Le guitariste inconnu qui l’a demandée voulait une ES-295 en cherry red (alors qu’il s’agit généralement d’une guitare qui a la même finition gold top que les premières Les Paul) avec trois P90 au lieu des deux habituels, un Bigsby (plutôt que le chevalet trapèze) et un support pour poser son avant-bras (comme si la ES-295 normale n’était pas assez flashy). Bien sûr, ce support se devait d’être assorti au pickguard. Le résultat est une guitare au look incroyable, à la fois familière et parfaitement unique.
Joe a acheté cette guitare à Nashville, et la facture se trouve encore dans l’étui. Il l’a beaucoup utilisée pour son album de 2011 Dust Bowl, l’un de ses meilleurs sur lequel on retrouve l’excellente reprise de John Hiatt “Tennessee Plates”. Suite à quoi il l’a revendue, mais l’a ensuite rachetée lorsqu’elle a été remise en vente. Il a finalement bien voulu la vendre à Matt’s Guitar Shop, sans doute en se disant qu’il avait déjà fait l’album qu’il devait faire avec elle. Mais, comme nous le savons tous, ce sentiment terrible peut toujours réapparaître et si vous achetez cette guitare, préparez-vous à ce que Joe tente de vous la racheter un jour !
(1977)
Guitare principale : Gibson Les Paul Standard 1959
Titre à écouter absolument : Sloe Gin
Pas facile de s’inventer comme artiste adulte lorsqu’on a été un enfant prodige. Joe a été l’élève de Danny Gatton et le protégé de B.B. King alors qu’il n’était même pas encore en âge de conduire une voiture, et tournait avec le groupe Bloodline (avec d’autres enfants prodiges fils de stars comme Miles Davis ou Robby Krieger) avant de pouvoir voter. Mais tout aurait pu s’arrêter aussi sec, et d’ailleurs les autres membres de Bloodline ont tous disparu dans l’éther du show business. Mais Bonamassa a toujours eu une éthique de travail imparable, et à force de tourner il a fini par imposer son propre son et sa discographie solo.
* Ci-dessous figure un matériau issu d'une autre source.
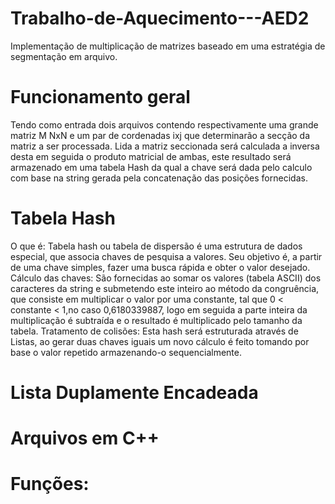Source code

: # Trabalho-de-Aquecimento---AED2
Implementação de multiplicação de matrizes baseado em uma estratégia de segmentação em arquivo.

# Funcionamento geral
Tendo como entrada dois arquivos contendo respectivamente uma grande matriz M NxN e um par de cordenadas ixj que determinarão a secção da matriz a ser processada. Lida a matriz seccionada será calculada a inversa desta em seguida o produto matricial de ambas, este resultado será armazenado em uma tabela Hash da qual a chave será dada pelo calculo com base na string gerada pela concatenação das posições fornecidas.

# Tabela Hash
O que é: Tabela hash ou tabela de dispersão é uma estrutura de dados especial, que associa chaves de pesquisa a valores. Seu objetivo é, a partir de uma chave simples, fazer uma busca rápida e obter o valor desejado.
Cálculo das chaves: São fornecidas ao somar os valores (tabela ASCII) dos caracteres da string e submetendo este inteiro ao método da congruência, que consiste em multiplicar o valor por uma constante, tal que 0 < constante < 1,no caso 0,6180339887, logo em seguida a parte inteira da multiplicação é subtraída e o resultado é multiplicado pelo tamanho da tabela. 
Tratamento de colisões: Esta hash será estruturada através de Listas, ao gerar duas chaves iguais um novo cálculo é feito tomando por base o valor repetido armazenando-o sequencialmente.

# Lista Duplamente Encadeada 

# Arquivos em C++

# Funções:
Tout commence en 2000 avec A New Day Yesterday, un disque de blues tout à fait honnête sur lequel des invités comme Leslie West, Greg Allman et Rick Derringer viennent adouber le jeune musicien. À l’époque, Bonamassa joue sur Strat et Tele et l’influence de Stevie Ray Vaughan est encore audible dans beaucoup de ses phrases. Puis, petit à petit, il trouve sa propre voie lorsqu’il passe sur Les Paul et qu’il combine ses Marshall Silver Jubilee à quelques autres têtes boutique pour un résultat aussi bluesy que gras et organique. C’est aussi l’époque où le producteur Kevin Shirley commence à collaborer avec Bonamassa, une collaboration qui commence avec You & Me (2006) et continue à ce jour. Sloe Gin (2007) et Ballad Of John Henry (2009) sont autant de cartons qui installent la réputation de Joe comme le sauveur du blues, l’avenir d’un style que l’on croyait réservé aux baby boomers à l’aube de la retraite.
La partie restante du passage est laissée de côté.